COMMUNITY PROBLEM: Not all children in Guilford County have access to high-quality, affordable child care.
CHALLENGE GOAL: Define local issues around accessibility, quality, and affordability of care for children under age five from various perspectives and make recommendations for improving the system.
READY/READY FRAMEWORK ELEMENT ADDRESSED: SUPPORTED FAMILIES > Sufficient Supports Available for Children > Children in high-quality, affordable early learning settings
PERSPECTIVES ENGAGED: Families, early childhood professionals (leaders, various agencies, teachers, directors, family child care providers), and community members.
ACTIONS TAKEN & ASSOCIATED BEST PRACTICES
- Defined the local problem: Aligned work with NAEYC’s policy statement “A Call for Excellence in Early Childhood Education” (website)
- Assessed fit and capacity of local efforts. At least 22,913 children in Guilford County need childcare because one or both parents are working or in school. (Child Care Services Association, 2015; American Community Survey 5-Year Estimates, 2014). In 2015, an average of only 9,952 children were enrolled in a licensed child care center. (Child Care Services Association, 2015).
- Conducted root cause analysis. Themed/analyzed qualitative data
WHAT WE LEARNED
- There are systemic connections among quality, affordability and accessibility. As a community, we can’t address one without addressing the others, including compensation for early childhood teachers.
- Respondents defined and interpreted “quality child care” differently based on their own experiences and perceptions.
- Specific issues were highlighted in infant and toddler care.
- Centers have few dollars to support staff retention efforts and parents can’t afford to pay more for care.
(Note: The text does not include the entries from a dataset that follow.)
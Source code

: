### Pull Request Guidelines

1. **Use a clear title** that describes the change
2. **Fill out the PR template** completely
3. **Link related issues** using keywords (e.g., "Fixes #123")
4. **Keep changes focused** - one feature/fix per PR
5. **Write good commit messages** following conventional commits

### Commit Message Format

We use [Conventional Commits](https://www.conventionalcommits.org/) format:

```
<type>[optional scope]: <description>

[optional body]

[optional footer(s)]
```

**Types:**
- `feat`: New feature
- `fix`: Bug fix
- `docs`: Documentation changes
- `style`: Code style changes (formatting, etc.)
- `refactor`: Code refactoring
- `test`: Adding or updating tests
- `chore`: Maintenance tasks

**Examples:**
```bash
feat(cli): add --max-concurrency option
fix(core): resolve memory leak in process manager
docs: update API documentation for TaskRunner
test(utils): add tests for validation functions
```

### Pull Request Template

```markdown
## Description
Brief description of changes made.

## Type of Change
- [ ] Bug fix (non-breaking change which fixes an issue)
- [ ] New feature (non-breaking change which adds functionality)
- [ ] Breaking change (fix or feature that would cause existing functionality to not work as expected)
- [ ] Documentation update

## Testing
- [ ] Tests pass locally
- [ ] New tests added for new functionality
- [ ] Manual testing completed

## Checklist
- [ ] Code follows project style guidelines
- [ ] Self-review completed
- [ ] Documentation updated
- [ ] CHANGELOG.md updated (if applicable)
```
Turnover is high as low wages and poor working conditions cannot be significantly improved without public funding (models such as Head Start, NC-PreK, K-12 system).
- Affordability affects more families than those who qualify for assistance or programs, i.e. many families that make too much for subsidy yet still can’t afford high quality)
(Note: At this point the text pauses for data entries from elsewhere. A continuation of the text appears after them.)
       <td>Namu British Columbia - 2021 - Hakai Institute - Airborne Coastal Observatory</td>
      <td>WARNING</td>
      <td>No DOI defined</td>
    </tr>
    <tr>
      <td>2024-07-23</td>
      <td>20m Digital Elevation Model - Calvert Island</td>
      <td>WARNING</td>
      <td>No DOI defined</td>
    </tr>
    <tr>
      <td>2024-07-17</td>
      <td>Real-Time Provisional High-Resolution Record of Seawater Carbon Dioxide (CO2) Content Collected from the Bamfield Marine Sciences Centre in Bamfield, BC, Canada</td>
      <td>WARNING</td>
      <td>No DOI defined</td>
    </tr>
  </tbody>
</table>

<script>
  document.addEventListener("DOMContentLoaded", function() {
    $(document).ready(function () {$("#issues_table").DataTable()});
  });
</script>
- Respondents related accessibility mostly to wait lists and affordability.
- Processes included multiple perspectives about quality, affordability and accessibility.
- Immediate recommendations are: to secure funding resources to implement a salary supplement program to attract and retain high-quality teachers. In addition, adjusting eligibility requirements for subsidized programs, which will increase the number of families accessing child care. By addressing affordability, we will increase accessibility.
- Grow network of advocates to rally around issues related to quality, affordability and accessibility of child care.